"Магус" - читать интересную книгу автора (Аренев Владимир)

Глава одиннадцатая ТРЕСК СКОРЛУПЫ

Смотри же, надежда и желание водвориться на свою родину и вернуться в первое свое состояние уподобляется бабочке в отношении света, и человек, который всегда с непрекращающимся желанием, полный ликованием, ожидает новой весны, всегда нового лета и всегда новых месяцев и новых годов, причем кажется ему, будто желанные предметы слишком медлят прийти, — не замечает, что собственного желает разрушения!
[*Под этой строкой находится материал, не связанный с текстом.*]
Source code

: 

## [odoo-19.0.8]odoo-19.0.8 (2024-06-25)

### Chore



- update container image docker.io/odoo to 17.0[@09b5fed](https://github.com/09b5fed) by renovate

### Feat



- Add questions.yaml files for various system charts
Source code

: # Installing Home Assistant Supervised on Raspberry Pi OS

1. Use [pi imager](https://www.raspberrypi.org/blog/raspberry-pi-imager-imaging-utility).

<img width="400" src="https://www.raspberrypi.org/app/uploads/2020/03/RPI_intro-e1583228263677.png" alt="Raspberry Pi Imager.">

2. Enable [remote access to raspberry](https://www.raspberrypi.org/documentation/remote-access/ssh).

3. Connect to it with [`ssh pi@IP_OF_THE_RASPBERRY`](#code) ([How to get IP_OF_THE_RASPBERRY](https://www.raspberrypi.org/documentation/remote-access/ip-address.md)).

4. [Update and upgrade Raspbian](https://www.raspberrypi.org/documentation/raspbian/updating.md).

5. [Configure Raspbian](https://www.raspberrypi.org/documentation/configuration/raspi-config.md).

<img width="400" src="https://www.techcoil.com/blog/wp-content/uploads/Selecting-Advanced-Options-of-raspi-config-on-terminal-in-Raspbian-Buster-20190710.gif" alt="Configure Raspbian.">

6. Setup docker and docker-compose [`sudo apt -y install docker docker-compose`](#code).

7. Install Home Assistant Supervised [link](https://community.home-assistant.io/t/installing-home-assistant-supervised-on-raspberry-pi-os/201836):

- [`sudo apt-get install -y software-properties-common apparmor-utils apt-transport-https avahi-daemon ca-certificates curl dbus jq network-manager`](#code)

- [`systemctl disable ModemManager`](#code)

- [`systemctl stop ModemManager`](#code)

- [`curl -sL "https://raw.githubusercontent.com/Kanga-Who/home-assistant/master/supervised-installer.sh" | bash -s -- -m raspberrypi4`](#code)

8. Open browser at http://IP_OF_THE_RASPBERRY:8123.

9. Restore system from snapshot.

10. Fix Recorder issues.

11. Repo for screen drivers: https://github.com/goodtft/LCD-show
А желание это есть квинтэссенция, дух стихий, который, оказываясь заточенным душой человеческого тела, всегда стремится вернуться к пославшему его. И хочу, чтобы ты знал, что это именно желание есть квинтэссенция — спутница природы, а человек — образец мира. Леонардо да Винчи. «О природе, жизни и смерти»
1

Умирать, как и рождаться, бывает очень больно.

Истина, которая становится банальностью всего-то спустя два-три десятка смертей-рождений. Обычных, будничных смертей: ты засыпаешь, ты теряешь близкого человека, ты расстаешься с иллюзиями детства, ты расстаешься с невинностью младенца, свято верившего в идеалы, которых нет и никогда не существовало, — ты умираешь, умираешь, умираешь. Ты рождаешься: с каждым пробуждением, с каждым «люблю», на которое ответили взаимностью, с каждым распустившимся цветком, с каждым новым «могу!» и каждым новым «хочу!» — ты рождаешься, рождаешься, рождаешь себя.

Больно?

Бывает, что и больно.

Но чей-то голос зовет с той стороны ночи и забвения.

Иногда так:

— Пришел котик на порог, на порог в теплый, в темный вечерок, вечерок. Попросил он творога да молока, — кот по имени Пушистые Бока…

Иногда так:

— Мессер, мессер!..Думаете, он меня совсем не слышит? Скажите, маэстро, а он?..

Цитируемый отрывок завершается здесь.